Conceptos de libertad, verdad, nobleza, dignidad, de lo bueno, e incluso del bien común; valores como la honestidad, la solidaridad y todo aquello que razonablemente podemos acordar como deseable para la civilizada convivencia ciudadana se tornan resbaladizos y, tal como «lecho de Procusto», parece que «conviene» relativizarlos y reinterpretarlos, cuando no ignorarlos, consiguiendo difuminar su sentido. Ya no distinguimos la verdad de la mentira, pudiendo ocurrir que no nos importe realmente.
Tanta es la confusión.
La mentira se ha instalado en nuestras vidas, al menos, en la vida pública.
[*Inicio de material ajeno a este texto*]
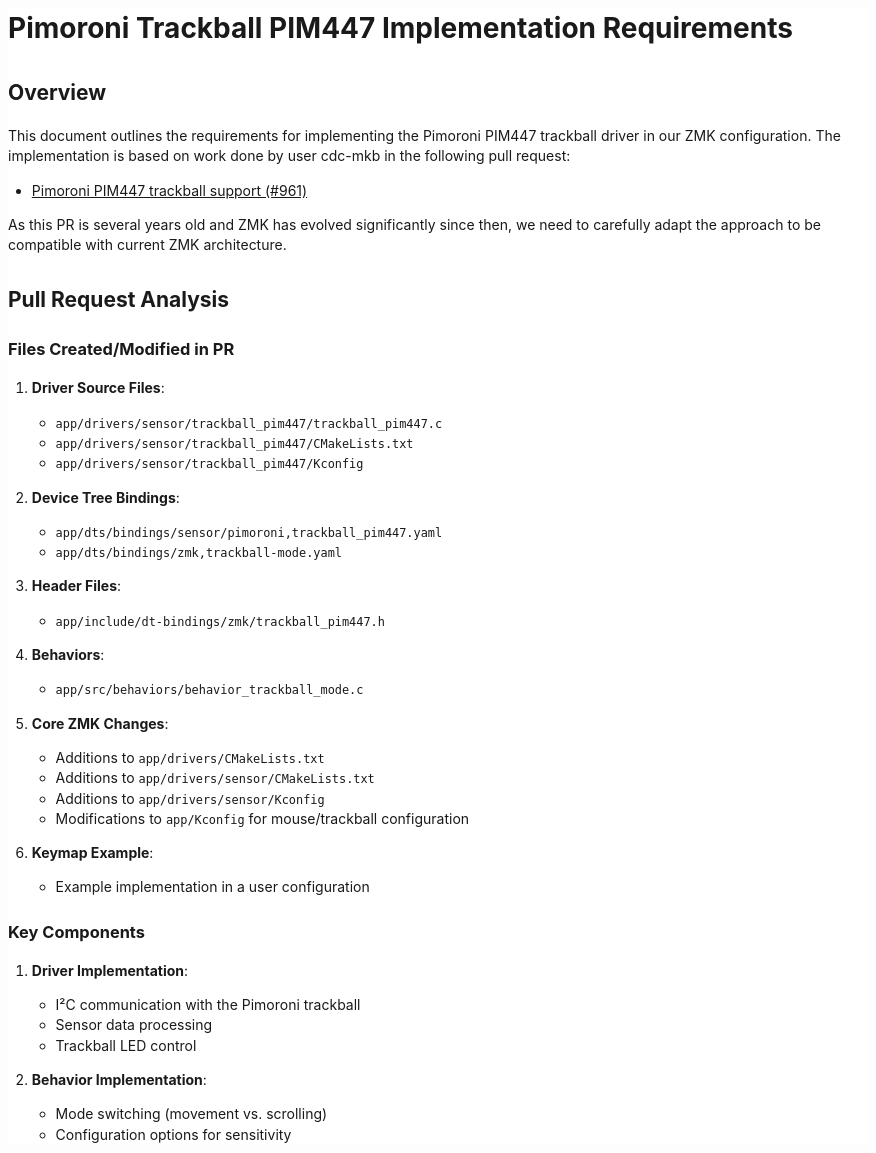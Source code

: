 # Pimoroni Trackball PIM447 Implementation Requirements

## Overview

This document outlines the requirements for implementing the Pimoroni PIM447 trackball driver in our ZMK configuration. The implementation is based on work done by user cdc-mkb in the following pull request:

- [Pimoroni PIM447 trackball support (#961)](https://github.com/zmkfirmware/zmk/compare/main...cdc-mkb:zmk:mouse-pim447)

As this PR is several years old and ZMK has evolved significantly since then, we need to carefully adapt the approach to be compatible with current ZMK architecture.

## Pull Request Analysis

### Files Created/Modified in PR

1. **Driver Source Files**:
   - `app/drivers/sensor/trackball_pim447/trackball_pim447.c`
   - `app/drivers/sensor/trackball_pim447/CMakeLists.txt`
   - `app/drivers/sensor/trackball_pim447/Kconfig`
   
2. **Device Tree Bindings**:
   - `app/dts/bindings/sensor/pimoroni,trackball_pim447.yaml`
   - `app/dts/bindings/zmk,trackball-mode.yaml`
   
3. **Header Files**:
   - `app/include/dt-bindings/zmk/trackball_pim447.h`
   
4. **Behaviors**:
   - `app/src/behaviors/behavior_trackball_mode.c`
   
5. **Core ZMK Changes**:
   - Additions to `app/drivers/CMakeLists.txt`
   - Additions to `app/drivers/sensor/CMakeLists.txt`
   - Additions to `app/drivers/sensor/Kconfig`
   - Modifications to `app/Kconfig` for mouse/trackball configuration

6. **Keymap Example**:
   - Example implementation in a user configuration

### Key Components

1. **Driver Implementation**: 
   - I²C communication with the Pimoroni trackball
   - Sensor data processing
   - Trackball LED control

2. **Behavior Implementation**:
   - Mode switching (movement vs. scrolling)
   - Configuration options for sensitivity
La sobresaturación de información la recibimos mezclada con inquietantes bulos, los cuales son difíciles de identificar entre otras cosas por el tiempo que nos llevaría su comprobación. Surcamos las aguas ignotas de un relativismo desvirtuado, donde todo vale, pero ¡ojo!, esto no es baladí. Parece, además, que se aplica sin pudor aquello de «el fin justifica los medios», y esto no es muy saludable para poder discernir la claridad entre tanta oscuridad. Este ensayo pretende dejar constancia de datos y hechos concretos referidos a la confusión creada por políticos de primer nivel y, sobre todo, intenta decirnos que veamos las cosas desde nuestra conciencia y consciencia, así como desde nuestra estética. Sin embargo, no es menos importante que prestemos atención a los hechos, y no solo a lo que nos cuentan. «Por sus obras los conoceréis». (Evangelio de San Mateo, 7:16-7:20).